The Hidden Kingmaker Of The Mughal Empire

Khanzada Begum

When the first trailer of Disney Hotstar’s ‘The Empire’ dropped, many assumed it to be another lookalike of Game of Thrones. But this series definitely defies the speculations with its incredible narration and cinematography. Drashti Dhami plays Khanzada Begum, Babur’s elder sister, who in the series is portrayed as a witty and intelligent lady who goes against anything to maintain her loyalty for her blood. Her character is strong, fierce, and yet is very emotional. But not many people know about this hidden Kingmaker of the Mughal Empire.

The story of Khanzada Begum is in itself a tale of love, heartbreak, betrayal, and the lust for reign.

Khanzada Begum, a Timurid princess who is the epitome of valor and sacrifice.

‘na talwar se na aag se, jung jeet-te hain dimaag se’

Infusing this idea, Khanzada Begum was one of the brains behind the major decisions of the Mughal Empire. Born in 1478 in Andizhan, Ferghana, as the eldest daughter of Umar Sheikh Mirza, she was a Timurid princess with mixed roots from Mongols and Timur. Khanzada was thus, a descendant of Genghis Khan from her maternal side and a descendant of Timur from her paternal side.

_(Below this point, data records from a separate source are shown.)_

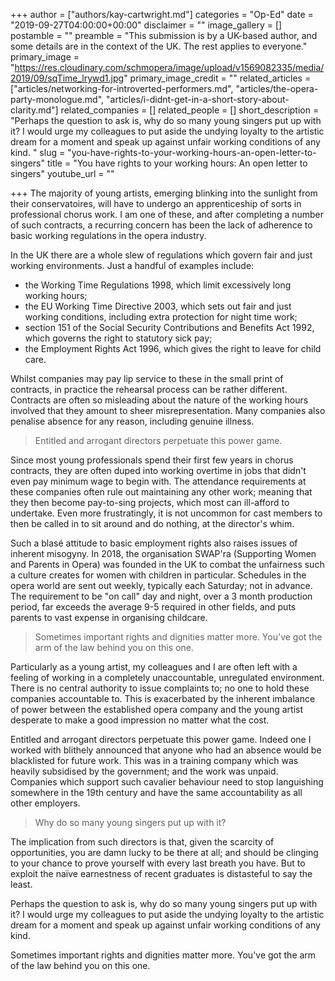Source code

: +++
author = ["authors/kay-cartwright.md"]
categories = "Op-Ed"
date = "2019-09-27T04:00:00+00:00"
disclaimer = ""
image_gallery = []
postamble = ""
preamble = "This submission is by a UK-based author, and some details are in the context of the UK. The rest applies to everyone."
primary_image = "https://res.cloudinary.com/schmopera/image/upload/v1569082335/media/2019/09/sqTime_lrywd1.jpg"
primary_image_credit = ""
related_articles = ["articles/networking-for-introverted-performers.md", "articles/the-opera-party-monologue.md", "articles/i-didnt-get-in-a-short-story-about-clarity.md"]
related_companies = []
related_people = []
short_description = "Perhaps the question to ask is, why do so many young singers put up with it? I would urge my colleagues to put aside the undying loyalty to the artistic dream for a moment and speak up against unfair working conditions of any kind. "
slug = "you-have-rights-to-your-working-hours-an-open-letter-to-singers"
title = "You have rights to your working hours: An open letter to singers"
youtube_url = ""

+++
The majority of young artists, emerging blinking into the sunlight from their conservatoires, will have to undergo an apprenticeship of sorts in professional chorus work. I am one of these, and after completing a number of such contracts, a recurring concern has been the lack of adherence to basic working regulations in the opera industry.

In the UK there are a whole slew of regulations which govern fair and just working environments. Just a handful of examples include:

* the Working Time Regulations 1998, which limit excessively long working hours;
* the EU Working Time Directive 2003, which sets out fair and just working conditions, including extra protection for night time work;
* section 151 of the Social Security Contributions and Benefits Act 1992, which governs the right to statutory sick pay;
* the Employment Rights Act 1996, which gives the right to leave for child care.

Whilst companies may pay lip service to these in the small print of contracts, in practice the rehearsal process can be rather different. Contracts are often so misleading about the nature of the working hours involved that they amount to sheer misrepresentation. Many companies also penalise absence for any reason, including genuine illness.

> Entitled and arrogant directors perpetuate this power game.

Since most young professionals spend their first few years in chorus contracts, they are often duped into working overtime in jobs that didn't even pay minimum wage to begin with. The attendance requirements at these companies often rule out maintaining any other work; meaning that they then become pay-to-sing projects, which most can ill-afford to undertake. Even more frustratingly, it is not uncommon for cast members to then be called in to sit around and do nothing, at the director's whim.

Such a blasé attitude to basic employment rights also raises issues of inherent misogyny. In 2018, the organisation SWAP'ra (Supporting Women and Parents in Opera) was founded in the UK to combat the unfairness such a culture creates for women with children in particular. Schedules in the opera world are sent out weekly, typically each Saturday; not in advance. The requirement to be "on call" day and night, over a 3 month production period, far exceeds the average 9-5 required in other fields, and puts parents to vast expense in organising childcare.

> Sometimes important rights and dignities matter more. You've got the arm of the law behind you on this one.

Particularly as a young artist, my colleagues and I are often left with a feeling of working in a completely unaccountable, unregulated environment. There is no central authority to issue complaints to; no one to hold these companies accountable to. This is exacerbated by the inherent imbalance of power between the established opera company and the young artist desperate to make a good impression no matter what the cost. 

Entitled and arrogant directors perpetuate this power game. Indeed one I worked with blithely announced that anyone who had an absence would be blacklisted for future work. This was in a training company which was heavily subsidised by the government; and the work was unpaid. Companies which support such cavalier behaviour need to stop languishing somewhere in the 19th century and have the same accountability as all other employers.

> Why do so many young singers put up with it?

The implication from such directors is that, given the scarcity of opportunities, you are damn lucky to be there at all; and should be clinging to your chance to prove yourself with every last breath you have. But to exploit the naïve earnestness of recent graduates is distasteful to say the least.

Perhaps the question to ask is, why do so many young singers put up with it? I would urge my colleagues to put aside the undying loyalty to the artistic dream for a moment and speak up against unfair working conditions of any kind.

Sometimes important rights and dignities matter more. You've got the arm of the law behind you on this one.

She was elder to the Mughal King Babur and the duo had a close relationship from the beginning. She played an important role in Baburs’s life and was responsible for many of his decisions that proved fruitful for the Empire. During 1500, the rivalry between Babur, and the Uzbeks was at its most intense. Shaybani Khan Uzbek first took control over Fergana when Babur was at war with Samarkand. When Babur, aged 14, conquered Samarkand, Shaybani Khan turned his eyes. He besieged Samarkand from outside for more than six months.

Khanzada Begum

During this time, the kingdom was losing its revenue and starvation spread among the locals. At this time, Shaybani Khan sent a message to Babur, proposing that if he would let her sister, Khanzada, marry Shaybani he would resolve the conflict and let Babur and the rest of his family leave unharmed.

Babur was first hesitant, but Khanzada agreed to his demands. He left Khanzada with Shaybani and left Samarkand with his remaining family. Through this time Babur did his best to gather an army and rescue her sister back. But in Samarkand, Khanzada was playing her own game. During her life with Khan, she’d be slandered, humiliated, and even beaten. Later, she fell for Shaybani and the duo married. Khanzada and Shaybani never had a child and the rumor of her being pregnant was also not true. Khanzada did show Shaybani that she loves her but the reality was different. Khanzada from the heart was always at her brother’s side.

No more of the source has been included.